For the last six years, the Ypsilanti Garden Club has been organizing these late August garden walks in conjunction with the city's Heritage Festival. Club members have been tempted to put the walk earlier in the summer when gardens are more likely to be at their peak, but they decided to keep the date where it is. Most people on the tour are gardeners themselves and appreciate seeing what is possible so late in the season. Attendees also say it's nice to go on a garden tour after the other tours are over.

Gardeners on the tour don't have to belong to the Ypsilanti Garden Club, and in fact most don't, although they often end up joining after being on the tour. Members of the eight-year-old club, who number about thirty, pick gardens for the tour by keeping their eyes out for interesting ones (something gardeners do anyway) and then going up to the door and asking the owners.
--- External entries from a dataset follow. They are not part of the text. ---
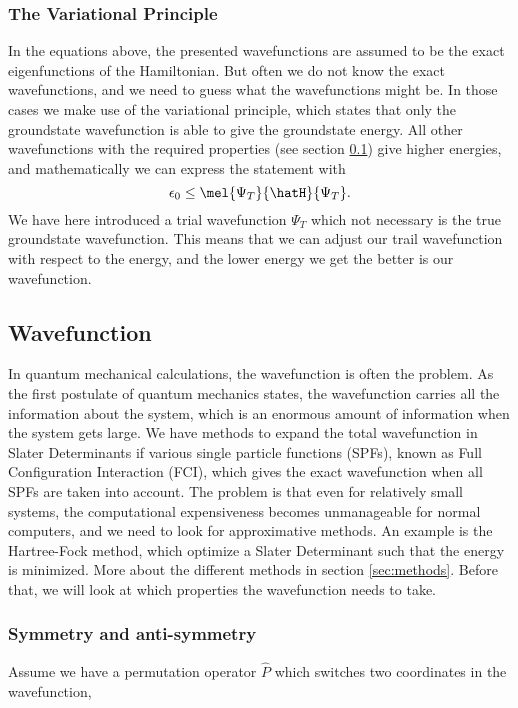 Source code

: \subsubsection{The Variational Principle}
In the equations above, the presented wavefunctions are assumed to be the exact eigenfunctions of the Hamiltonian. But often we do not know the exact wavefunctions, and we need to guess what the wavefunctions might be. In those cases we make use of the variational principle, which states that only the groundstate wavefunction is able to give the groundstate energy. All other wavefunctions with the required properties (see section \ref{subsec:wavefunction}) give higher energies, and mathematically we can express the statement with
\begin{equation}
\epsilon_0\leq\mel{\Psi_T}{\hatH}{\Psi_T}.
\end{equation}
We have here introduced a trial wavefunction $\Psi_T$ which not necessary is the true groundstate wavefunction. This means that we can adjust our trail wavefunction with respect to the energy, and the lower energy we get the better is our wavefunction. 

\subsection{Wavefunction} \label{subsec:wavefunction}
In quantum mechanical calculations, the wavefunction is often the problem. As the first postulate of quantum mechanics states, the wavefunction carries all the information about the system, which is an enormous amount of information when the system gets large. We have methods to expand the total wavefunction in Slater Determinants if various single particle functions (SPFs), known as Full Configuration Interaction (FCI), which gives the exact wavefunction when all SPFs are taken into account. The problem is that even for relatively small systems, the computational expensiveness becomes unmanageable for normal computers, and we need to look for approximative methods. An example is the Hartree-Fock method, which optimize a Slater Determinant such that the energy is minimized. More about the different methods in section \ref{sec:methods}. Before that, we will look at which properties the wavefunction needs to take.

\subsubsection{Symmetry and anti-symmetry} \label{subsubsec:symmetry}
Assume we have a permutation operator $\hat{P}$ which switches two coordinates in the wavefunction,


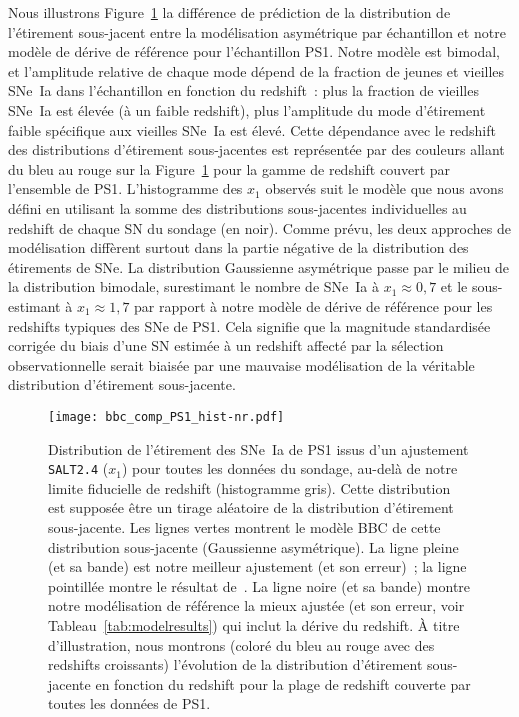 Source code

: \documentclass[../main/main.tex]{subfiles}
\begin{document}
Nous illustrons Figure~\ref{fig:bbc_pdf_ps1} la différence de prédiction de la
distribution de l'étirement sous-jacent entre la modélisation asymétrique par
échantillon et notre modèle de dérive de référence pour l'échantillon PS1. Notre
modèle est bimodal, et l'amplitude relative de chaque mode dépend de la fraction
de jeunes et vieilles SNe~Ia dans l'échantillon en fonction du redshift~: plus
la fraction de vieilles SNe~Ia est élevée (à un faible redshift), plus
l'amplitude du mode d'étirement faible spécifique aux vieilles SNe~Ia est élevé.
Cette dépendance avec le redshift des distributions d'étirement sous-jacentes
est représentée par des couleurs allant du bleu au rouge sur la
Figure~\ref{fig:bbc_pdf_ps1} pour la gamme de redshift couvert par l'ensemble de
PS1. L'histogramme des $x_1$ observés suit le modèle que nous avons défini en
utilisant la somme des distributions sous-jacentes individuelles au redshift de
chaque SN du sondage (en noir). Comme prévu, les deux approches de modélisation
diffèrent surtout dans la partie négative de la distribution des étirements de
SNe. La distribution Gaussienne asymétrique passe par le milieu de la
distribution bimodale, surestimant le nombre de SNe~Ia à $x_1 \approx 0,7$ et
le sous-estimant à $x_1 \approx 1,7$ par rapport à notre modèle de dérive de
référence pour les redshifts typiques des SNe de PS1. Cela signifie que la
magnitude standardisée corrigée du biais d'une SN estimée à un redshift affecté
par la sélection observationnelle serait biaisée par une mauvaise modélisation
de la véritable distribution d'étirement sous-jacente.

\begin{figure}
    \centering
    \texttt{[image: bbc\_comp\_PS1\_hist-nr.pdf]}
    \caption[Comparaison des modélisations de BBC et de notre modèle de
    référence sur l'histogramme des étirements de PS1.]{Distribution de
        l'étirement des SNe~Ia de PS1 issus d'un ajustement \texttt{SALT2.4}
        ($x_1$) pour toutes les données du sondage, au-delà de notre limite
        fiducielle de redshift (histogramme gris). Cette distribution est
        supposée être un tirage aléatoire de la distribution d'étirement
        sous-jacente. Les lignes vertes montrent le modèle BBC de cette
        distribution sous-jacente (Gaussienne asymétrique). La ligne pleine (et
        sa bande) est notre meilleur ajustement (et son erreur)~; la ligne
        pointillée montre le résultat de~\cite{scolnic2018}. La ligne noire (et
        sa bande) montre notre modélisation de référence la mieux ajustée (et
        son erreur, voir Tableau~\ref{tab:modelresults}) qui inclut la dérive du
        redshift. À titre d'illustration, nous montrons (coloré du bleu au rouge
        avec des redshifts croissants) l'évolution de la distribution
        d'étirement sous-jacente en fonction du redshift pour la plage de
    redshift couverte par toutes les données de PS1.}
    \label{fig:bbc_pdf_ps1}
\end{figure}
\end{document}
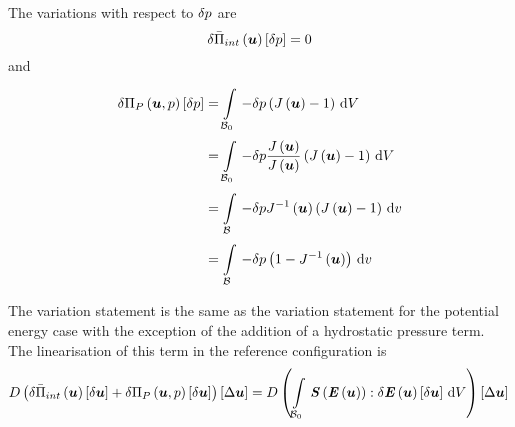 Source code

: The variations with respect to $  \delta  p $ are
\begin{equation}
     \delta   \bar{\Pi}_{int}\left(  \boldsymbol{u}  \right) \left[   \delta  p  \right]  =0
\end{equation}
and
\begin{equation}
  \begin{split}
    \variation{\fnof{\Pi_{P}}{\vectr{u},p}}{p}&=\gint{\embedmanifold{B}_{0}}{}{-\variationdir{p}\pbrac{\fnof{J}{\vectr{u}}-1}}{V}\\
    &=\gint{\embedmanifold{B}_{0}}{}{-\variationdir{p}\dfrac{\fnof{J}{\vectr{u}}}{\fnof{J}{\vectr{u}}}\pbrac{\fnof{J}{\vectr{u}}-1}}{V}\\
    &=\gint{\embedmanifold{B}}{}{-\variationdir{p}\fnof{\inverse{J}}{\vectr{u}}\pbrac{\fnof{J}{\vectr{u}}-1}}{v}\\
    &=\gint{\embedmanifold{B}}{}{-\variationdir{p}\pbrac{1-\fnof{\inverse{J}}{\vectr{u}}}}{v}
  \end{split}
\end{equation}

The variation statement is the same as the variation statement for the
potential energy case with the exception of the addition of a hydrostatic
pressure term. The linearisation of this term in the reference configuration is
\begin{equation}
  \directionalderiv{}{\variation{\fnof{\bar{\Pi}_{int}}{\vectr{u}}}{\vectr{u}}+\variation{\fnof{\Pi_{P}}{\vectr{u},p}}{\vectr{u}}}{\linearisationdir{\vectr{u}}}=\directionalderiv{}{\gint{\embedmanifold{B}_{0}}{}{\doubledotprod{\fnof{\tensor{S}}{
            \fnof{\tensor{E}}{\vectr{u}}}}{\variation{\fnof{\tensor{E}}{\vectr{u}}}{\vectr{u}}}}{V}}{\linearisationdir{\vectr{u}}}\\
\end{equation}

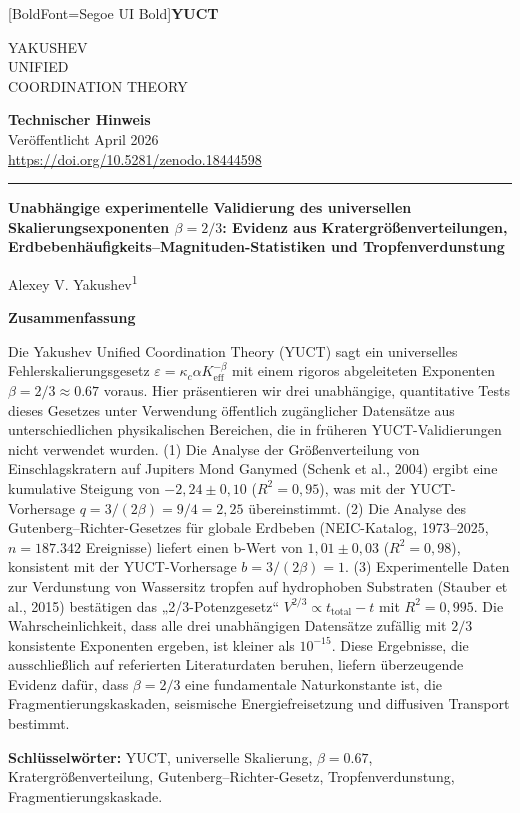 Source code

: \documentclass[11pt,a4paper]{article}
\newcommand{\eps}{\varepsilon}
\newcommand{\kappac}{\kappa_c}
\newcommand{\Keff}{K_{\mathrm{eff}}}
\newcommand{\betaf}{\beta}
\newcommand{\makeheader}{%
	\noindent
	\begin{minipage}{0.17\textwidth}
		\raggedright
		{\fontspec{Segoe UI}[BoldFont=Segoe UI Bold]\bfseries\color{skyblue}\fontsize{46}{46}\selectfont YUCT}%
	\end{minipage}%
	\hspace{30pt}
	\begin{minipage}{0.32\textwidth}
		\raggedright
		{\sffamily\fontsize{11}{13}\selectfont YAKUSHEV\\ UNIFIED\\ COORDINATION THEORY}%
	\end{minipage}%
	\hfill
	\begin{minipage}{0.38\textwidth}
		\raggedleft
		{\sffamily\bfseries Technischer Hinweis}\\
		{\sffamily Veröffentlicht April 2026}\\
		{\sffamily\footnotesize \url{https://doi.org/10.5281/zenodo.18444598}}%
	\end{minipage}
	\par\vspace{5pt}
	\noindent\textcolor{gold}{\rule{\textwidth}{1.6pt}}
	\par\vspace{0pt}
}
\begin{document}
	\thispagestyle{firstpage}
	\makeheader
	
	\vspace{0cm}
	{\LARGE\bfseries Unabhängige experimentelle Validierung des universellen Skalierungsexponenten \(\betaf = 2/3\): Evidenz aus Kratergrößenverteilungen, Erdbebenhäufigkeits–Magnituden-Statistiken und Tropfenverdunstung \par}
	\vspace{0.2cm}
	
	{\large Alexey V. Yakushev\textsuperscript{1}} \\
	\vspace{0.0cm}
	
	{\color{darkblue}\textbf{\LARGE Zusammenfassung}} \par
	{\large
		\noindent
		Die Yakushev Unified Coordination Theory (YUCT) sagt ein universelles Fehlerskalierungsgesetz \(\eps = \kappac \alpha \Keff^{-\betaf}\) mit einem rigoros abgeleiteten Exponenten \(\betaf = 2/3 \approx 0.67\) voraus. Hier präsentieren wir drei unabhängige, quantitative Tests dieses Gesetzes unter Verwendung öffentlich zugänglicher Datensätze aus unterschiedlichen physikalischen Bereichen, die in früheren YUCT-Validierungen nicht verwendet wurden. (1) Die Analyse der Größenverteilung von Einschlagskratern auf Jupiters Mond Ganymed (Schenk et al., 2004) ergibt eine kumulative Steigung von \(-2,24 \pm 0,10\) (\(R^2 = 0,95\)), was mit der YUCT-Vorhersage \(q = 3/(2\betaf) = 9/4 = 2,25\) übereinstimmt. (2) Die Analyse des Gutenberg–Richter-Gesetzes für globale Erdbeben (NEIC-Katalog, 1973–2025, \(n = 187.342\) Ereignisse) liefert einen b-Wert von \(1,01 \pm 0,03\) (\(R^2 = 0,98\)), konsistent mit der YUCT-Vorhersage \(b = 3/(2\betaf) = 1\). (3) Experimentelle Daten zur Verdunstung von Wassersitz tropfen auf hydrophoben Substraten (Stauber et al., 2015) bestätigen das „2/3-Potenzgesetz“ \(V^{2/3} \propto t_{\text{total}} - t\) mit \(R^2 = 0,995\). Die Wahrscheinlichkeit, dass alle drei unabhängigen Datensätze zufällig mit \(2/3\) konsistente Exponenten ergeben, ist kleiner als \(10^{-15}\). Diese Ergebnisse, die ausschließlich auf referierten Literaturdaten beruhen, liefern überzeugende Evidenz dafür, dass \(\betaf = 2/3\) eine fundamentale Naturkonstante ist, die Fragmentierungskaskaden, seismische Energiefreisetzung und diffusiven Transport bestimmt.}
	
	\vspace{0.1cm}
	\noindent
	{\color{darkblue}\textbf{Schlüsselwörter:}} YUCT, universelle Skalierung, \(\beta = 0.67\), Kratergrößenverteilung, Gutenberg–Richter-Gesetz, Tropfenverdunstung, Fragmentierungskaskade.
	
\end{document}
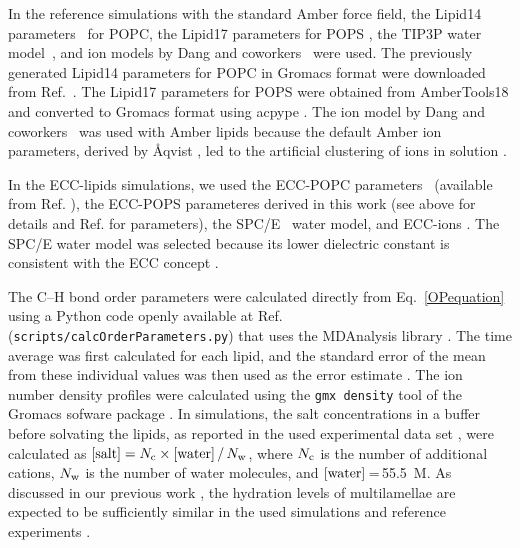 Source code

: \documentclass[journal=jctcce,manuscript=article]{achemso}
\begin{document}
In the reference simulations with the standard Amber force field,
the Lipid14 parameters~\cite{dickson14} for POPC, the Lipid17 parameters for POPS \cite{lipid17-future},
the TIP3P water model~\cite{jorgensen83}, and ion models by Dang and coworkers~\cite{smith94,chang1999,dang2006} were used.
The previously generated \cite{botan15} Lipid14 parameters for POPC in Gromacs format were downloaded from Ref.~. 
The Lipid17 parameters for POPS were obtained from AmberTools18 \cite{amber18} 
and converted to Gromacs format using acpype \cite{acpype}.  
The ion model by Dang and coworkers~\cite{smith94,chang1999,dang2006} was used with Amber lipids because
the default Amber ion parameters, derived by {\AA}qvist \cite{aqvist90}, led to the artificial clustering of ions in solution \cite{NMRlipidsIV}.

In the ECC-lipids simulations, we used
the ECC-POPC parameters~\cite{melcr18} (available from Ref. ), 
the ECC-POPS parameteres derived in this work (see above for details and Ref.  for parameters), 
the SPC/E~\cite{Berendsen1987} water model, and ECC-ions \cite{martinek17, kohagen16, Pluharova2014}. 
The SPC/E water model was selected because its lower dielectric constant is consistent with the
ECC concept \cite{leontyev11,leontyev14}.

 
The C--H bond order parameters were calculated directly from Eq.~\ref{OPequation}
using a Python code openly available at Ref.~ ({\tt scripts/calcOrderParameters.py}) 
that uses the MDAnalysis library \cite{agrawal11,gowers16}.  
The time average was first calculated for each lipid, and
the standard error of the mean from these individual values was then used as the
error estimate \cite{botan15,ollila16,NMRlipidsIV}.
The ion number density profiles were calculated using the {\tt gmx density} tool
of the Gromacs sofware package \cite{gromacsMANUAL}.
In simulations, the salt concentrations in a buffer before solvating the lipids, 
as reported in the used experimental data set \cite{roux90},
were calculated as $[{\rm salt}]=N_{\rm c} \times[{\rm water}]\,/\,N_{\rm w}$,
where $N_{\rm c}$ is the number of additional cations, 
$N_{\rm w}$ is the number of water molecules,
and $[{\rm water}]$\,=\,55.5~M. 
As discussed in our previous work \cite{NMRlipidsIV}, the hydration levels of
multilamellae are expected to be sufficiently similar in the used simulations and reference experiments \cite{roux90}.

\end{document}
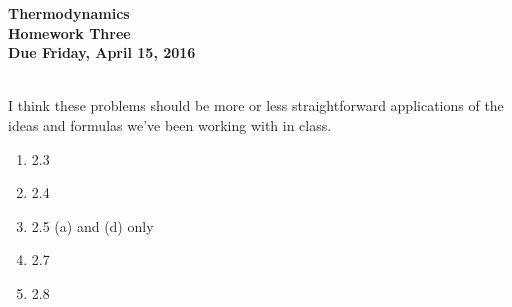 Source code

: \documentclass[12pt]{article}
\begin{document}
\pagestyle{empty}
 
\begin{center}
{\large {\bf Thermodynamics}}\\
\medskip
{\large {\bf Homework Three}}\\
\medskip
{ {\bf Due Friday, April 15, 2016}}\\
\end{center}

\hspace{2mm}\\
\noindent  I think these problems should be more or less
straightforward applications of the ideas and formulas we've been
working with in class.  

\begin{enumerate}
\setlength{\itemsep}{1mm}
  \item 2.3
  \item 2.4
  \item 2.5 (a) and (d) only
  \item 2.7
  \item 2.8
\end{enumerate}
\end{document}
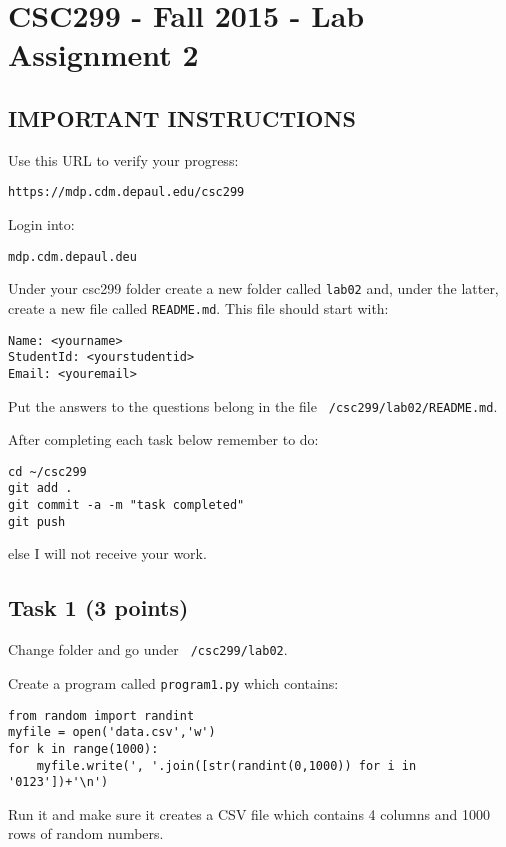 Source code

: \documentclass[12pt]{article}
\begin{document}
\section{CSC299 - Fall 2015 - Lab Assignment 2}

\subsection*{IMPORTANT INSTRUCTIONS}

Use this URL to verify your progress:
\begin{verbatim}
https://mdp.cdm.depaul.edu/csc299
\end{verbatim}

Login into:
\begin{verbatim}
mdp.cdm.depaul.deu
\end{verbatim}

Under your csc299 folder create a new folder called {\tt lab02} and, under the latter, create a new file called {\tt README.md}. This file should start with:

\begin{verbatim}
Name: <yourname>
StudentId: <yourstudentid>
Email: <youremail>
\end{verbatim}

Put the answers to the questions belong in the file
{\tt ~/csc299/lab02/README.md}.

After completing each task below remember to do:

\begin{verbatim}
cd ~/csc299
git add .
git commit -a -m "task completed"
git push
\end{verbatim}

else I will not receive your work.

\subsection{Task 1 (3 points)}

Change folder and go under {\tt ~/csc299/lab02}.

Create a program called {\tt program1.py} which contains:

\begin{verbatim}
from random import randint
myfile = open('data.csv','w')
for k in range(1000):
    myfile.write(', '.join([str(randint(0,1000)) for i in '0123'])+'\n')
\end{verbatim}

Run it and make sure it creates a CSV file which contains 4 columns and 1000 rows of random numbers.
\end{document}
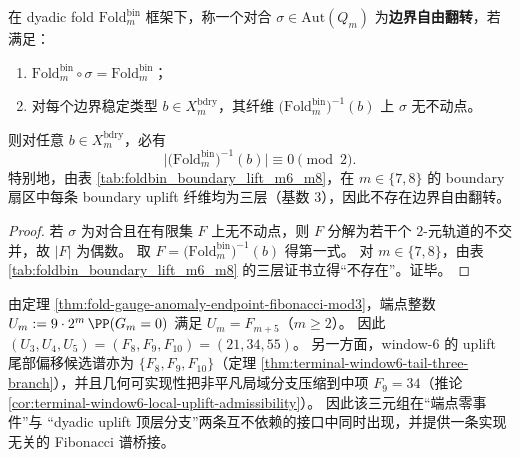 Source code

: \begin{proposition}\label{prop:bdry-three-layer-obstructs-free-z2}
在 dyadic fold \(\mathrm{Fold}^{\mathrm{bin}}_m\) 框架下，称一个对合 \(\sigma\in\mathrm{Aut}(Q_m)\) 为\textbf{边界自由翻转}，若满足：
\begin{enumerate}
  \item \(\mathrm{Fold}^{\mathrm{bin}}_m\circ\sigma=\mathrm{Fold}^{\mathrm{bin}}_m\)；
  \item 对每个边界稳定类型 \(b\in X_m^{\mathrm{bdry}}\)，其纤维 \(\bigl(\mathrm{Fold}^{\mathrm{bin}}_m\bigr)^{-1}(b)\) 上 \(\sigma\) 无不动点。
\end{enumerate}
则对任意 \(b\in X_m^{\mathrm{bdry}}\)，必有
\[
\bigl|\bigl(\mathrm{Fold}^{\mathrm{bin}}_m\bigr)^{-1}(b)\bigr|\equiv 0\pmod 2.
\]
特别地，由表 \ref{tab:foldbin_boundary_lift_m6_m8}，在 \(m\in\{7,8\}\) 的 boundary 扇区中每条 boundary uplift 纤维均为三层（基数 \(3\)），因此不存在边界自由翻转。
\end{proposition}

\begin{proof}
若 \(\sigma\) 为对合且在有限集 \(F\) 上无不动点，则 \(F\) 分解为若干个 \(2\)-元轨道的不交并，故 \(|F|\) 为偶数。
取 \(F=\bigl(\mathrm{Fold}^{\mathrm{bin}}_m\bigr)^{-1}(b)\) 得第一式。
对 \(m\in\{7,8\}\)，由表 \ref{tab:foldbin_boundary_lift_m6_m8} 的三层证书立得“不存在”。证毕。
\end{proof}

\begin{remark}\label{rem:bdry-fibonacci-bridge-endpoint-spectrum}
由定理 \ref{thm:fold-gauge-anomaly-endpoint-fibonacci-mod3}，端点整数
\(
U_m:=9\cdot 2^m\,\PP(G_m=0)
\)
满足 \(U_m=F_{m+5}\)（\(m\ge 2\)）。
因此
\(
(U_3,U_4,U_5)=(F_8,F_9,F_{10})=(21,34,55)
\)。
另一方面，window-\(6\) 的 uplift 尾部偏移候选谱亦为 \(\{F_8,F_9,F_{10}\}\)（定理 \ref{thm:terminal-window6-tail-three-branch}），并且几何可实现性把非平凡局域分支压缩到中项 \(F_9=34\)（推论 \ref{cor:terminal-window6-local-uplift-admissibility}）。
因此该三元组在“端点零事件”与 “dyadic uplift 顶层分支”两条互不依赖的接口中同时出现，并提供一条实现无关的 Fibonacci 谱桥接。
\end{remark}



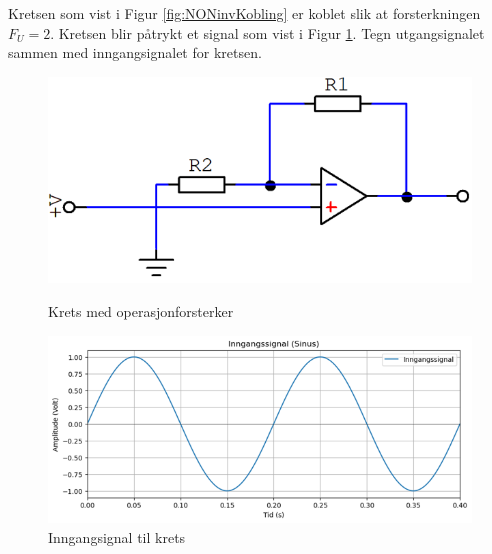 \begin{question}[name=Oppgave, topic=operasjonsforsterker]

Kretsen som vist i Figur \ref{fig:NONinvKobling} er koblet slik at forsterkningen $F_U = 2$. Kretsen blir påtrykt et signal som vist i Figur \ref{fig:NONinvPlot}. Tegn utgangsignalet sammen med inngangsignalet for kretsen.

	\begin{figure}[H]
		\begin{minipage}[c]{0.45\linewidth}
			\includegraphics[width=\linewidth]{operasjonsforsterker/figurer/NONinvBasic.png}
			\caption{Krets med operasjonforsterker}
			\label{fig:NONinvKobling}
		\end{minipage}
		\hfill
		\begin{minipage}[c]{0.45\linewidth}
			\includegraphics[width=\linewidth]{operasjonsforsterker/plot/NONInvPlot.png}
			\caption{Inngangsignal til krets}
			\label{fig:NONinvPlot}
		\end{minipage}
	\end{figure}

\end{question}

\vspace{0.5cm} %

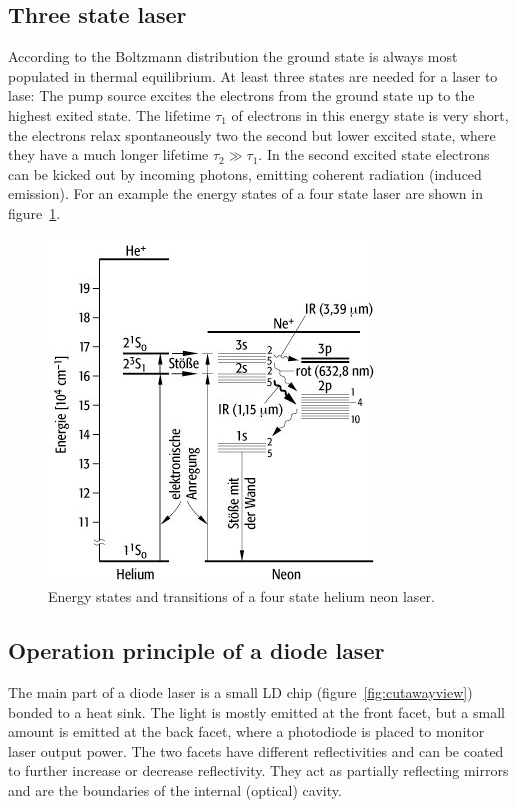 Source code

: \subsection{Three state laser}\label{three-state-laser}

According to the Boltzmann distribution the ground state is always most populated in thermal
equilibrium.
At least three states are needed for a laser to lase: The pump source excites the electrons from
the ground state up to the highest exited state.
The lifetime \(\tau_1\) of electrons in this energy state is very short, the electrons relax
spontaneously two the second but lower excited state, where they have a much longer lifetime
\(\tau_2 \gg \tau_1\).
In the second excited state electrons can be kicked out by incoming photons, emitting coherent
radiation (induced emission).
For an example the energy states of a four state laser are shown in
figure~\ref{fig:four_state_laser}.
\begin{figure}[ht]
  \centering
  \includegraphics[width=0.6\linewidth]{content/uebergaenge.jpg}
  \caption{Energy states and transitions of a four state helium neon laser\cite{anleitung_hene}.}%
  \label{fig:four_state_laser}
\end{figure}

\subsection{Operation principle of a diode laser}\label{sub:diode-laser}
The main part of a diode laser is a small LD chip (figure~\ref{fig:cutawayview}) bonded to a heat sink.
The light is mostly emitted at the front facet, but a small amount is emitted at the back facet,
where a photodiode is placed to monitor laser output power.
The two facets have different reflectivities and can be coated to further increase or decrease
reflectivity.
They act as partially reflecting mirrors and are the boundaries of the internal (optical) cavity.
According to club president Paul Mayes, most are pleased to be asked. When a few gardens have been lined up, the members try to find others in the same neighborhood. They also watch for logistical problems like roadwork.

On last year's tour, most of the owners were on hand to answer questions. Since gardeners love to talk about their gardens and most of the attendees seemed very knowledgeable, there was lots of comparing of notes. Unlike the vast gardens on some tours — gardens that require a professional staff — the Ypsilanti gardens brimmed with new ideas that home gardeners with enough time and energy could put into practice. The one exception was George and Laura Bird's garden, with 250 varieties of roses. According to Mayes, "it's as close to a nursery as you can get without being Great Lakes Roses."

The club uses its dues money to cover costs and gives all the tour proceeds to charities, including Growing Hope. Happily, this civic-mindedness last year extended to the tourgoers, who were offered cookies at two sites, baked by a garden club member who made twelve dozen for the day.

This year's tour is on Saturday, August 20.